Gustav Radbruch (21 de novembro de 1878 - 23 de novembro de 1949) foi um jurista e político alemão. Ele serviu como Ministro da Justiça da Alemanha durante o início do período de Weimar. Radbruch também é considerado um dos filósofos jurídicos mais influentes do século XX.
BIOGRAFIA:
Nascido em Lübeck, Radbruch estudou Direito em Munique, Leipzig e Berlim. Ele passou no primeiro exame da ordem ("Staatsexamen") em Berlim em 1901, e no ano seguinte recebeu seu doutorado com uma dissertação sobre "A Teoria da Causalidade Adequada". Isto foi seguido em 1903 por sua qualificação para lecionar Direito Penal em Heidelberg. Em 1904, foi nomeado professor de Direito Penal e Judicial e Filosofia do Direito em Heidelberg. Em 1914 ele aceitou um chamado para ser professor em Königsberg, e mais tarde naquele ano assumiu o cargo de professor em Kiel. [2]
Radbruch foi membro do Partido Social Democrata da Alemanha (SPD) e ocupou um assento no Reichstag de 1920 a 1924. Em 1921-22 e ao longo de 1923, foi ministro da justiça nos gabinetes de Joseph Wirth e Gustav Stresemann. Durante o seu mandato, foram implementadas uma série de leis importantes, como as que dão às mulheres acesso ao sistema de justiça e, após o assassinato do Ministro dos Negócios Estrangeiros Walther Rathenau, a Lei de Proteção da República, que aumentou as punições para atos de violência com motivação política e proibiram organizações que se opunham à "forma republicana constitucional de governo", juntamente com seus impressos e reuniões.[3]

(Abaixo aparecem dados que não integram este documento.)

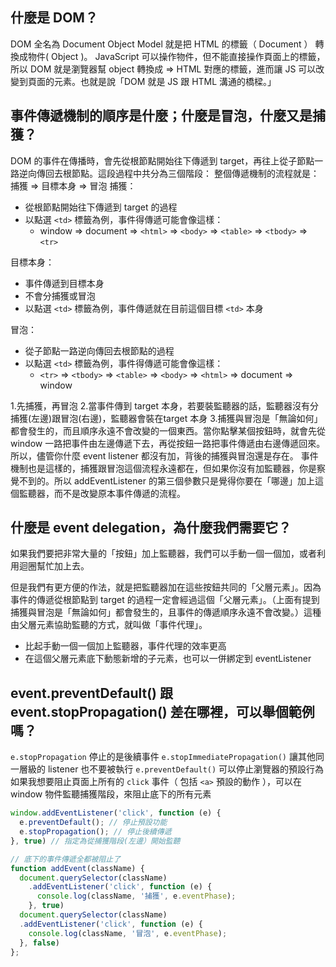 ## 什麼是 DOM？
DOM 全名為 Document Object Model
就是把 HTML 的標籤（ Document ） 轉換成物件( Object )。
JavaScript 可以操作物件，但不能直接操作頁面上的標籤，所以 DOM 就是瀏覽器幫 object 轉換成 => HTML 對應的標籤，進而讓 JS 可以改變到頁面的元素。也就是說「DOM 就是 JS 跟 HTML 溝通的橋樑。」


## 事件傳遞機制的順序是什麼；什麼是冒泡，什麼又是捕獲？
DOM 的事件在傳播時，會先從根節點開始往下傳遞到 target，再往上從子節點一路逆向傳回去根節點。這段過程中共分為三個階段：
整個傳遞機制的流程就是：
捕獲 => 目標本身 => 冒泡
捕獲：
* 從根節點開始往下傳遞到 target 的過程
* 以點選 `<td>` 標籤為例，事件得傳遞可能會像這樣：
  * window => document => `<html>` => `<body>` => `<table>` => `<tbody>` => `<tr>`

目標本身：
* 事件傳遞到目標本身 
* 不會分捕獲或冒泡
* 以點選 `<td>` 標籤為例，事件傳遞就在目前這個目標 `<td>` 本身  

冒泡：
* 從子節點一路逆向傳回去根節點的過程
* 以點選 `<td>` 標籤為例，事件得傳遞可能會像這樣：
  * `<tr>` => `<tbody>` => `<table>` => `<body>` => `<html>` => document => window

1.先捕獲，再冒泡
2.當事件傳到 target 本身，若要裝監聽器的話，監聽器沒有分捕獲(左邊)跟冒泡(右邊)，監聽器會裝在target 本身
3.捕獲與冒泡是「無論如何」都會發生的，而且順序永遠不會改變的一個東西。當你點擊某個按鈕時，就會先從 window 一路把事件由左邊傳遞下去，再從按鈕一路把事件傳遞由右邊傳遞回來。所以，儘管你什麼 event listener 都沒有加，背後的捕獲與冒泡還是存在。
事件機制也是這樣的，捕獲跟冒泡這個流程永遠都在，但如果你沒有加監聽器，你是察覺不到的。所以 addEventListener 的第三個參數只是覺得你要在「哪邊」加上這個監聽器，而不是改變原本事件傳遞的流程。


## 什麼是 event delegation，為什麼我們需要它？
如果我們要把非常大量的「按鈕」加上監聽器，我們可以手動一個一個加，或者利用迴圈幫忙加上去。

但是我們有更方便的作法，就是把監聽器加在這些按鈕共同的「父層元素」。因為事件的傳遞從根節點到 target 的過程一定會經過這個「父層元素」。（上面有提到捕獲與冒泡是「無論如何」都會發生的，且事件的傳遞順序永遠不會改變。）這種由父層元素協助監聽的方式，就叫做「事件代理」。

* 比起手動一個一個加上監聽器，事件代理的效率更高
* 在這個父層元素底下動態新增的子元素，也可以一併綁定到 eventListener


## event.preventDefault() 跟 event.stopPropagation() 差在哪裡，可以舉個範例嗎？

`e.stopPropagation` 停止的是後續事件
`e.stopImmediatePropagation()` 讓其他同一層級的 listener 也不要被執行
`e.preventDefault()` 可以停止瀏覽器的預設行為
如果我想要阻止頁面上所有的 `click` 事件（ 包括 `<a>` 預設的動作 ），可以在 window 物件監聽捕獲階段，來阻止底下的所有元素

```js
window.addEventListener('click', function (e) {
  e.preventDefault(); // 停止預設功能
  e.stopPropagation(); // 停止後續傳遞
}, true) // 指定為從捕獲階段(左邊）開始監聽

// 底下的事件傳遞全都被阻止了
function addEvent(className) {
  document.querySelector(className)
    .addEventListener('click', function (e) {
      console.log(className, '捕獲', e.eventPhase);
    }, true)
  document.querySelector(className)
  .addEventListener('click', function (e) {
    console.log(className, '冒泡', e.eventPhase);
  }, false)
};
```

Em 1926, Radbruch aceitou um novo chamado para lecionar em Heidelberg, onde proferiu sua palestra inaugural intitulada "Der Mensch im Recht (Imagem do Direito do Humano)" como o recém-nomeado Professor de Direito Penal em 13 de novembro de 1926. Após a tomada do poder pelos nazistas em janeiro de 1933, Radbruch, como ex-político social-democrata, foi demitido de seu cargo universitário nos termos da chamada "Lei para a Restauração da Função Pública Profissional" ("Gesetz zur Wiederherstellung des Berufsbeamtentums"). (As universidades, como organismos públicos, estavam sujeitas às leis e regulamentos da função pública.) Apesar da proibição de emprego na Alemanha nazista, durante 1935/36 ele pôde passar um ano em Inglaterra, no University College, Oxford. Um resultado prático importante disso foi seu livro, Der Geist des englischen Rechts (O Espírito do Direito Inglês), embora só pudesse ser publicado em 1945.[5] Durante o período nazista, dedicou-se principalmente ao trabalho histórico-cultural.

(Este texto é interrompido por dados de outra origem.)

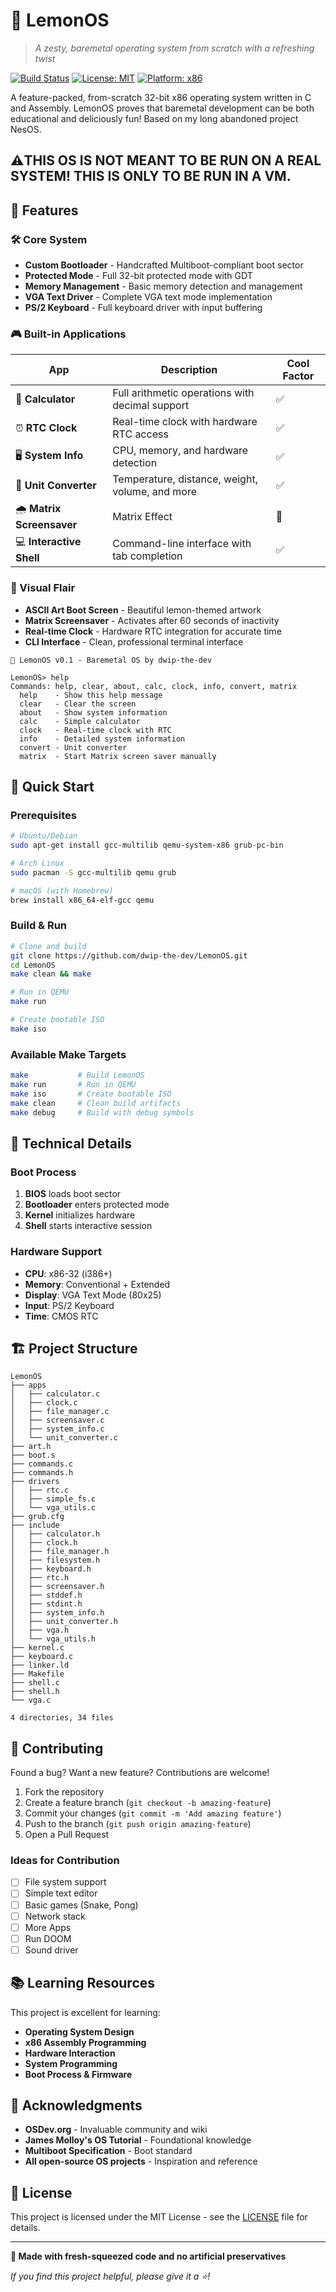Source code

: # 🍋 LemonOS

> *A zesty, baremetal operating system from scratch with a refreshing twist*

[![Build Status](https://img.shields.io/badge/build-passing-brightgreen)](https://github.com/dwip-the-dev/LemonOS)
[![License: MIT](https://img.shields.io/badge/License-MIT-yellow.svg)](https://opensource.org/licenses/MIT)
[![Platform: x86](https://img.shields.io/badge/platform-x86--32-blue)](https://github.com/dwip-the-dev/LemonOS)

A feature-packed, from-scratch 32-bit x86 operating system written in C and Assembly. LemonOS proves that baremetal development can be both educational and deliciously fun! Based on my long abandoned project NesOS.

## ⚠️THIS OS IS NOT MEANT TO BE RUN ON A REAL SYSTEM! THIS IS ONLY TO BE RUN IN A VM.

## 🚀 Features

### 🛠️ Core System
- **Custom Bootloader** - Handcrafted Multiboot-compliant boot sector
- **Protected Mode** - Full 32-bit protected mode with GDT
- **Memory Management** - Basic memory detection and management
- **VGA Text Driver** - Complete VGA text mode implementation
- **PS/2 Keyboard** - Full keyboard driver with input buffering

### 🎮 Built-in Applications
| App | Description | Cool Factor |
|-----|-------------|-------------|
| 🧮 **Calculator** | Full arithmetic operations with decimal support | ✅ |
| ⏰ **RTC Clock** | Real-time clock with hardware RTC access | ✅ |
| 🖥️ **System Info** | CPU, memory, and hardware detection | ✅ |
| 🔄 **Unit Converter** | Temperature, distance, weight, volume, and more | ✅ |
| 🌧️ **Matrix Screensaver** | Matrix Effect | 🚀 |
| 💻 **Interactive Shell** | Command-line interface with tab completion | ✅ |

### 🎨 Visual Flair
- **ASCII Art Boot Screen** - Beautiful lemon-themed artwork
- **Matrix Screensaver** - Activates after 60 seconds of inactivity
- **Real-time Clock** - Hardware RTC integration for accurate time
- **CLI Interface** - Clean, professional terminal interface


```
🍋 LemonOS v0.1 - Baremetal OS by dwip-the-dev

LemonOS> help
Commands: help, clear, about, calc, clock, info, convert, matrix
  help    - Show this help message
  clear   - Clear the screen  
  about   - Show system information
  calc    - Simple calculator
  clock   - Real-time clock with RTC
  info    - Detailed system information
  convert - Unit converter
  matrix  - Start Matrix screen saver manually

```

## 🚀 Quick Start

### Prerequisites
```bash
# Ubuntu/Debian
sudo apt-get install gcc-multilib qemu-system-x86 grub-pc-bin

# Arch Linux  
sudo pacman -S gcc-multilib qemu grub

# macOS (with Homebrew)
brew install x86_64-elf-gcc qemu
```

### Build & Run
```bash
# Clone and build
git clone https://github.com/dwip-the-dev/LemonOS.git
cd LemonOS
make clean && make

# Run in QEMU
make run

# Create bootable ISO
make iso
```

### Available Make Targets
```bash
make           # Build LemonOS
make run       # Run in QEMU
make iso       # Create bootable ISO
make clean     # Clean build artifacts
make debug     # Build with debug symbols
```

## 🔬 Technical Details

### Boot Process
1. **BIOS** loads boot sector
2. **Bootloader** enters protected mode
3. **Kernel** initializes hardware
4. **Shell** starts interactive session

### Hardware Support
- **CPU**: x86-32 (i386+)
- **Memory**: Conventional + Extended
- **Display**: VGA Text Mode (80x25)
- **Input**: PS/2 Keyboard
- **Time**: CMOS RTC

## 🏗️ Project Structure

```
LemonOS
├── apps
│   ├── calculator.c
│   ├── clock.c
│   ├── file_manager.c
│   ├── screensaver.c
│   ├── system_info.c
│   └── unit_converter.c
├── art.h
├── boot.s
├── commands.c
├── commands.h
├── drivers
│   ├── rtc.c
│   ├── simple_fs.c
│   └── vga_utils.c
├── grub.cfg
├── include
│   ├── calculator.h
│   ├── clock.h
│   ├── file_manager.h
│   ├── filesystem.h
│   ├── keyboard.h
│   ├── rtc.h
│   ├── screensaver.h
│   ├── stddef.h
│   ├── stdint.h
│   ├── system_info.h
│   ├── unit_converter.h
│   ├── vga.h
│   └── vga_utils.h
├── kernel.c
├── keyboard.c
├── linker.ld
├── Makefile
├── shell.c
├── shell.h
└── vga.c

4 directories, 34 files
```

## 🤝 Contributing

Found a bug? Want a new feature? Contributions are welcome!

1. Fork the repository
2. Create a feature branch (`git checkout -b amazing-feature`)
3. Commit your changes (`git commit -m 'Add amazing feature'`)
4. Push to the branch (`git push origin amazing-feature`)
5. Open a Pull Request

### Ideas for Contribution
- [ ] File system support
- [ ] Simple text editor
- [ ] Basic games (Snake, Pong)
- [ ] Network stack
- [ ] More Apps
- [ ] Run DOOM
- [ ] Sound driver

## 📚 Learning Resources

This project is excellent for learning:
- **Operating System Design**
- **x86 Assembly Programming**
- **Hardware Interaction**
- **System Programming**
- **Boot Process & Firmware**

## 🙏 Acknowledgments

- **OSDev.org** - Invaluable community and wiki
- **James Molloy's OS Tutorial** - Foundational knowledge
- **Multiboot Specification** - Boot standard
- **All open-source OS projects** - Inspiration and reference

## 📄 License

This project is licensed under the MIT License - see the [LICENSE](LICENSE) file for details.

---

**🍋 Made with fresh-squeezed code and no artificial preservatives**

*If you find this project helpful, please give it a ⭐!*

Imediatamente após o fim da Segunda Guerra Mundial em 1945, ele retomou suas atividades de ensino, mas morreu em Heidelberg em 1949, sem poder concluir a edição atualizada planejada de seu livro sobre Filosofia do Direito.

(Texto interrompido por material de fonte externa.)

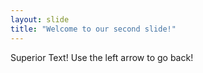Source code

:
 ```yaml
---
layout: slide
title: "Welcome to our second slide!"
---
```

Superior Text!
Use the left arrow to go back!
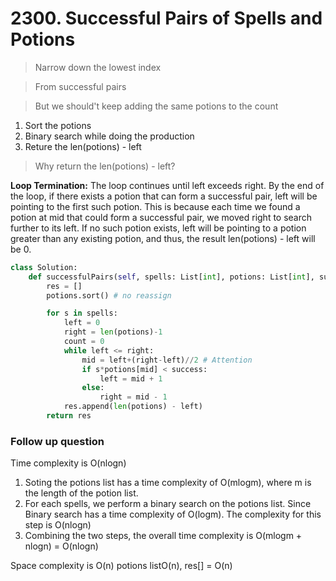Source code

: # 2300. Successful Pairs of Spells and Potions

> Narrow down the lowest index

> From successful pairs

> But we should't keep adding the same potions to the count

1. Sort the potions
2. Binary search while doing the production
3. Reture the len(potions) - left

> Why return the len(potions) - left?

**Loop Termination:** The loop continues until left exceeds right.
By the end of the loop, if there exists a potion that can form a successful pair, left will be pointing to the first such potion. This is because each time we found a potion at mid that could form a successful pair, we moved right to search further to its left.
If no such potion exists, left will be pointing to a potion greater than any existing potion, and thus, the result len(potions) - left will be 0.

```python
class Solution:
    def successfulPairs(self, spells: List[int], potions: List[int], success: int) -> List[int]:
        res = []
        potions.sort() # no reassign

        for s in spells:
            left = 0
            right = len(potions)-1
            count = 0
            while left <= right:
                mid = left+(right-left)//2 # Attention
                if s*potions[mid] < success:
                    left = mid + 1
                else:
                    right = mid - 1
            res.append(len(potions) - left)
        return res
```

### Follow up question

Time complexity is O(nlogn)
1. Soting the potions list has a time complexity of O(mlogm), where m is the length of the potion list.
2. For each spells, we perform a binary search on the potions list. Since Binary search has a time complexity of O(logm). The complexity for this step is O(nlogn)
3. Combining the two steps, the overall time complexity is O(mlogm + nlogn) = O(nlogn)

Space complexity is O(n)
potions listO(n), res[] = O(n)
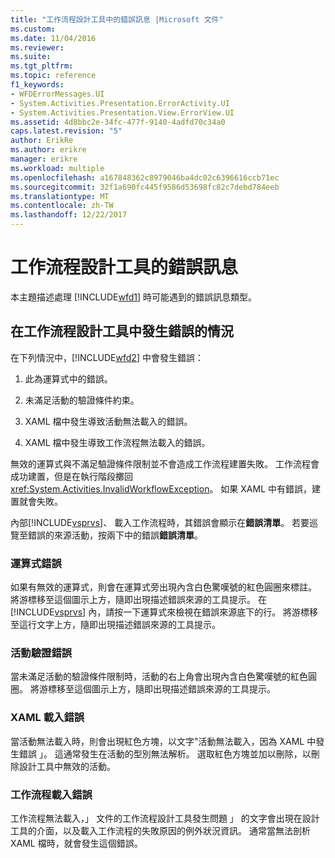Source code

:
```yaml
---
title: "工作流程設計工具中的錯誤訊息 |Microsoft 文件"
ms.custom: 
ms.date: 11/04/2016
ms.reviewer: 
ms.suite: 
ms.tgt_pltfrm: 
ms.topic: reference
f1_keywords:
- WFDErrorMessages.UI
- System.Activities.Presentation.ErrorActivity.UI
- System.Activities.Presentation.View.ErrorView.UI
ms.assetid: 4d8bbc2e-34fc-477f-9140-4adfd70c34a0
caps.latest.revision: "5"
author: ErikRe
ms.author: erikre
manager: erikre
ms.workload: multiple
ms.openlocfilehash: a167848362c8979046ba4dc02c6396616ccb71ec
ms.sourcegitcommit: 32f1a690fc445f9586d53698fc82c7debd784eeb
ms.translationtype: MT
ms.contentlocale: zh-TW
ms.lasthandoff: 12/22/2017
---
```

# <a name="error-messages-in-workflow-designer"></a>工作流程設計工具的錯誤訊息
本主題描述處理 [!INCLUDE[wfd1](../workflow-designer/includes/wfd1_md.md)] 時可能遇到的錯誤訊息類型。  
  
## <a name="situations-in-which-errors-in-the-workflow-designer-occur"></a>在工作流程設計工具中發生錯誤的情況  
 在下列情況中，[!INCLUDE[wfd2](../workflow-designer/includes/wfd2_md.md)] 中會發生錯誤：  
  
1.  此為運算式中的錯誤。  
  
2.  未滿足活動的驗證條件約束。  
  
3.  XAML 檔中發生導致活動無法載入的錯誤。  
  
4.  XAML 檔中發生導致工作流程無法載入的錯誤。  
  
 無效的運算式與不滿足驗證條件限制並不會造成工作流程建置失敗。 工作流程會成功建置，但是在執行階段擲回 <xref:System.Activities.InvalidWorkflowException>。 如果 XAML 中有錯誤，建置就會失敗。  
  
 內部[!INCLUDE[vsprvs](../code-quality/includes/vsprvs_md.md)]、 載入工作流程時，其錯誤會顯示在**錯誤清單**。 若要巡覽至錯誤的來源活動，按兩下中的錯誤**錯誤清單**。  
  
### <a name="expression-errors"></a>運算式錯誤  
 如果有無效的運算式，則會在運算式旁出現內含白色驚嘆號的紅色圓圈來標註。 將游標移至這個圖示上方，隨即出現描述錯誤來源的工具提示。 在 [!INCLUDE[vsprvs](../code-quality/includes/vsprvs_md.md)] 內，請按一下運算式來檢視在錯誤來源底下的行。 將游標移至這行文字上方，隨即出現描述錯誤來源的工具提示。  
  
### <a name="activity-validation-errors"></a>活動驗證錯誤  
 當未滿足活動的驗證條件限制時，活動的右上角會出現內含白色驚嘆號的紅色圓圈。 將游標移至這個圖示上方，隨即出現描述錯誤來源的工具提示。  
  
### <a name="xaml-load-errors"></a>XAML 載入錯誤  
 當活動無法載入時，則會出現紅色方塊，以文字"活動無法載入，因為 XAML 中發生錯誤 」。 這通常發生在活動的型別無法解析。 選取紅色方塊並加以刪除，以刪除設計工具中無效的活動。  
  
### <a name="workflow-load-errors"></a>工作流程載入錯誤  
 工作流程無法載入，」 文件的工作流程設計工具發生問題 」 的文字會出現在設計工具的介面，以及載入工作流程的失敗原因的例外狀況資訊。 通常當無法剖析 XAML 檔時，就會發生這個錯誤。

Em setembro de 1945, Radbruch publicou um pequeno artigo "Fünf Minuten Rechtsphilosophie (Cinco Minutos de Filosofia do Direito)", que foi influente na formação da jurisprudência de valores (Wertungsjurisprudenz), predominante no rescaldo da Segunda Guerra Mundial como uma reação contra o positivismo jurídico. [6][7][8]
OBRAS:
A Filosofia do Direito de Radbruch derivou do neokantianismo, que assume que existe uma clivagem categórica entre "ser" (sein) e o "dever ser" (sollen). De acordo com esta visão, “dever ser” nunca pode ser derivado de “ser”. Um indicativo da escola de neokantianismo de Heidelberg, à qual Radbruch subscreveu, foi o fato de ela interpolar os estudos culturais relacionados a valores entre as ciências explicativas (ser) e os ensinamentos filosóficos de valores (dever ser).
Em relação ao direito, esse triadismo se manifesta nos subcampos da Sociologia Jurídica, da Filosofia do Direito e do Dogma Jurídico. O Dogma Jurídico assume um lugar intermediário. Coloca-se em oposição ao Direito Positivo, uma vez que este último se retrata na realidade social e metodologicamente no sentido objetivo do “dever ser” do direito, que se revela através da interpretação baseada em valores.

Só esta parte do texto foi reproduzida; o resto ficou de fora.